The record supports the panel’s findings of seven aggravating circumstances (dishonest or selfish motive, pattern of misconduct, multiple offenses, bad faith obstruction of the disciplinary proceeding by intentionally failing to comply with rules or orders, submission of false statements and other deceptive practices during the disciplinary hearing, refusal to acknowledge the wrongful nature of conduct, and substantial experience in the practice of law) and two mitigating circumstances (absence of prior disciplinary record and personal and emotional problems). While Cushing asserts additional mitigating circumstances should apply and that certain aggravating circumstances were wrongly applied, the record does not support those arguments.

Considering all of the factors, including Cushing’s personal and emotional problems, we agree with the panel that a downward deviation from the baseline sanction of disbarment is appropriate with certain conditions on Cushing seeking reinstatement. Thus, we conclude the recommended discipline serves the purpose of attorney discipline. See State Bar of Nev. v. Claiborne, 104 Nev. 115, 213, 756 P.2d 464, 527-28 (1988) (recognizing that the purpose of attorney discipline is to protect the public, courts, and the legal profession).

Accordingly, we hereby suspend attorney Kym S. Cushing from the practice of law in Nevada for nine months from the date of this order. Before seeking reinstatement, Cushing shall participate in the NLAP and comply with any treatment recommendations; complete an anger management program approved by the State Bar; and complete 10 CLE credits, in addition to the annual requirement, with at least 5 of those additional CLE credits in the area of substance abuse. Additionally, Cushing shall pay the costs of the disciplinary proceedings, including $2,500 under SCR 120, within 30 days from the date of this order.
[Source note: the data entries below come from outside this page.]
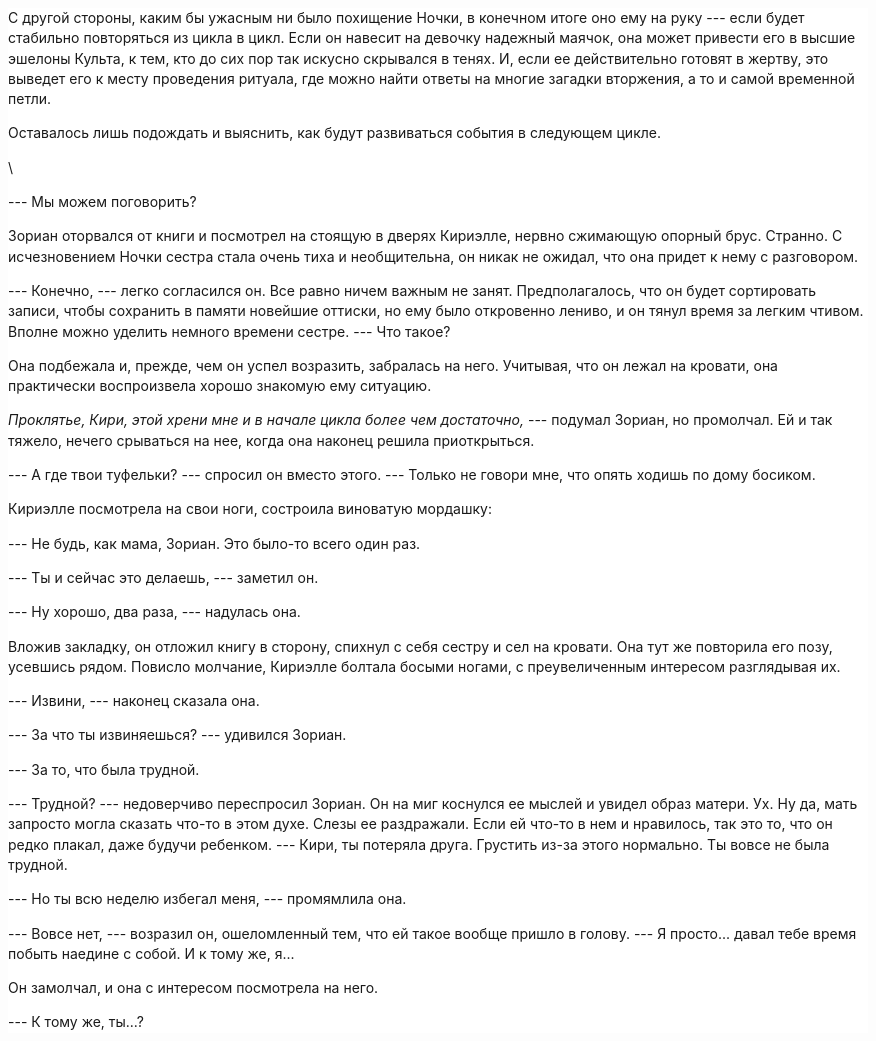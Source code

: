 С другой стороны, каким бы ужасным ни было похищение Ночки, в конечном итоге оно ему на руку --- если будет стабильно повторяться из цикла в цикл. Если он навесит на девочку надежный маячок, она может привести его в высшие эшелоны Культа, к тем, кто до сих пор так искусно скрывался в тенях. И, если ее действительно готовят в жертву, это выведет его к месту проведения ритуала, где можно найти ответы на многие загадки вторжения, а то и самой временной петли.

Оставалось лишь подождать и выяснить, как будут развиваться события в следующем цикле.

\

--- Мы можем поговорить?

Зориан оторвался от книги и посмотрел на стоящую в дверях Кириэлле, нервно сжимающую опорный брус. Странно. С исчезновением Ночки сестра стала очень тиха и необщительна, он никак не ожидал, что она придет к нему с разговором.

--- Конечно, --- легко согласился он. Все равно ничем важным не занят. Предполагалось, что он будет сортировать записи, чтобы сохранить в памяти новейшие оттиски, но ему было откровенно лениво, и он тянул время за легким чтивом. Вполне можно уделить немного времени сестре. --- Что такое?

Она подбежала и, прежде, чем он успел возразить, забралась на него. Учитывая, что он лежал на кровати, она практически воспроизвела хорошо знакомую ему ситуацию.

*Проклятье, Кири, этой хрени мне и в начале цикла более чем достаточно,* --- подумал Зориан, но промолчал. Ей и так тяжело, нечего срываться на нее, когда она наконец решила приоткрыться.

--- А где твои туфельки? --- спросил он вместо этого. --- Только не говори мне, что опять ходишь по дому босиком.

Кириэлле посмотрела на свои ноги, состроила виноватую мордашку:

--- Не будь, как мама, Зориан. Это было-то всего один раз.

--- Ты и сейчас это делаешь, --- заметил он.

--- Ну хорошо, два раза, --- надулась она.

Вложив закладку, он отложил книгу в сторону, спихнул с себя сестру и сел на кровати. Она тут же повторила его позу, усевшись рядом. Повисло молчание, Кириэлле болтала босыми ногами, с преувеличенным интересом разглядывая их.

--- Извини, --- наконец сказала она.

--- За что ты извиняешься? --- удивился Зориан.

--- За то, что была трудной.

--- Трудной? --- недоверчиво переспросил Зориан. Он на миг коснулся ее мыслей и увидел образ матери. Ух. Ну да, мать запросто могла сказать что-то в этом духе. Слезы ее раздражали. Если ей что-то в нем и нравилось, так это то, что он редко плакал, даже будучи ребенком. --- Кири, ты потеряла друга. Грустить из-за этого нормально. Ты вовсе не была трудной.

--- Но ты всю неделю избегал меня, --- промямлила она.

--- Вовсе нет, --- возразил он, ошеломленный тем, что ей такое вообще пришло в голову. --- Я просто... давал тебе время побыть наедине с собой. И к тому же, я...

Он замолчал, и она с интересом посмотрела на него.

--- К тому же, ты...?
The parties shall comply with SCR 115 and SCR 121.1.

To the extent the parties’ additional arguments are not addressed herein, we conclude they do not warrant a different outcome.

It is so ORDERED.


Summaries of

In re Discipline of Cushing

SUPREME COURT OF THE STATE OF NEVADA
Jan 31, 2020
456 P.3d 597 (Nev. 2020)
Case details for

In re Discipline of Cushing

Case Details

Full title:IN THE MATTER OF DISCIPLINE OF KYM S. CUSHING, BAR NO. 4242.

Court:SUPREME COURT OF THE STATE OF NEVADA

Date published: Jan 31, 2020

Citations

456 P.3d 597 (Nev. 2020)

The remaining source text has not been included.